Dataset entries:
== == ==

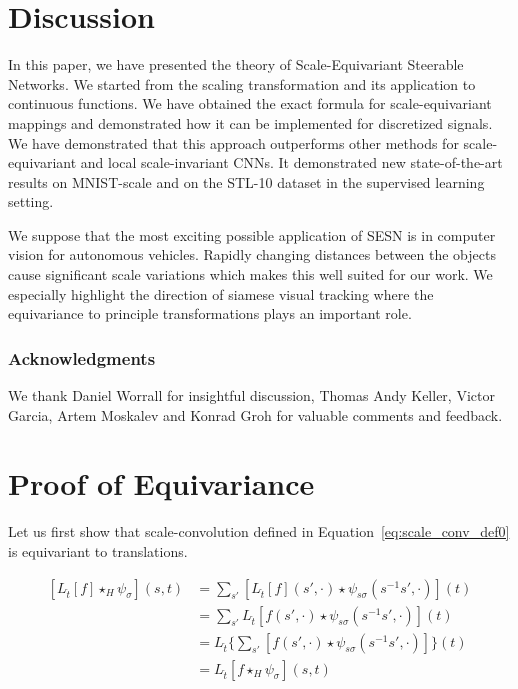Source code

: \documentclass{article} \usepackage{multirow}
\def\Eqref#1{Equation~\ref{#1}}
\begin{document}
 \section{Discussion}
\label{sec:discussions}
In this paper, we have presented the theory of Scale-Equivariant Steerable Networks.
We started from the scaling transformation and its application to continuous functions.
We have obtained the exact formula for scale-equivariant mappings and demonstrated how 
it can be implemented for discretized signals. 
We have demonstrated that this approach outperforms other 
methods for scale-equivariant and local scale-invariant CNNs. 
It demonstrated new state-of-the-art 
results on MNIST-scale and on the STL-10 
dataset in the supervised learning setting.

We suppose that the most exciting possible application of SESN is in computer vision for 
autonomous vehicles. Rapidly changing distances between the objects 
cause significant scale variations which makes this well suited for our work.
We especially highlight the direction of siamese visual tracking 
where the equivariance to principle transformations plays an important role.


 
\subsubsection*{Acknowledgments}
We thank Daniel Worrall for insightful discussion, Thomas Andy Keller, Victor Garcia, 
Artem Moskalev and Konrad Groh for valuable comments and feedback.





\appendix
\newpage
\section{Proof of Equivariance}
\label{sec:appendix_proof}
Let us first show that scale-convolution defined in \Eqref{eq:scale_conv_def0} is equivariant to translations.

\begin{equation}
    \label{eq:appendix_equivariance_proof_1}
    \begin{split}
        [L_{\hat{t}}[f] \star_H \psi_\sigma](s, t)
        &= \sum_{s'}  [L_{\hat{t}}[f] (s', \cdot) \star \psi_{s\sigma}(s^{-1}s', \cdot)](t) \\
        &= \sum_{s'}  L_{\hat{t}}[f (s', \cdot) \star \psi_{s\sigma}(s^{-1}s', \cdot)](t) \\
        &= L_{\hat{t}}\Big\{\sum_{s'}[f (s', \cdot) \star \psi_{s\sigma}(s^{-1}s', \cdot)]\Big\}(t) \\
        &= L_{\hat{t}}[f \star_H \psi_\sigma](s, t)
    \end{split}
\end{equation}
\end{document}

== == ==

What you need to do: Your answer must be a single number: how many lines of the entries above contain the string "label".

Final answer: 3